■ Data to process ■
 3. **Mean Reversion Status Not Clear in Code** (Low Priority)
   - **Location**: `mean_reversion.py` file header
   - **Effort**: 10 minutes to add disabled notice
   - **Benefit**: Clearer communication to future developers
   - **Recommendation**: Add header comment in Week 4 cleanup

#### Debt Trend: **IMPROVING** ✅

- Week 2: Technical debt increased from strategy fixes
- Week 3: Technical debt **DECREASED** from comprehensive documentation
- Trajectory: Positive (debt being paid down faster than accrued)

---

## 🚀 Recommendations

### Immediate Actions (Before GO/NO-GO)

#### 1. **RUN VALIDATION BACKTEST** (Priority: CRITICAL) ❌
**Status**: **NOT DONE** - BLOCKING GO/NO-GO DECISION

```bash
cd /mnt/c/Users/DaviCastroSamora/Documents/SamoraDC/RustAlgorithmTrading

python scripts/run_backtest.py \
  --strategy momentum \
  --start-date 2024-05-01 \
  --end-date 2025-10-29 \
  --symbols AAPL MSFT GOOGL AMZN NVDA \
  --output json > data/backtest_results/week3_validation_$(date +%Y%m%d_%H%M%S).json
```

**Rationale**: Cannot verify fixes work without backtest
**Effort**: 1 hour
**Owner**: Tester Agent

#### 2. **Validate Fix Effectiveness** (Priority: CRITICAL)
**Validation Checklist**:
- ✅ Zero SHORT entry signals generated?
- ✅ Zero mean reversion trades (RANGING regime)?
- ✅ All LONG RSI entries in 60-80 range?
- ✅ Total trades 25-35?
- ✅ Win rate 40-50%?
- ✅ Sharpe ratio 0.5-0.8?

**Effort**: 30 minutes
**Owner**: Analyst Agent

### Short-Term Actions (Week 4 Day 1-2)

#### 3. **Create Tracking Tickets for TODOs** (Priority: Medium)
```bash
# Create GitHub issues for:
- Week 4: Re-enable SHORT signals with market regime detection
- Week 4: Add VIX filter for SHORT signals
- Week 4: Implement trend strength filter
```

■ What you have to do ■
Across all the material above, work out how many lines hold the word "strategy", and answer with that number only.

■ Finished task ■
2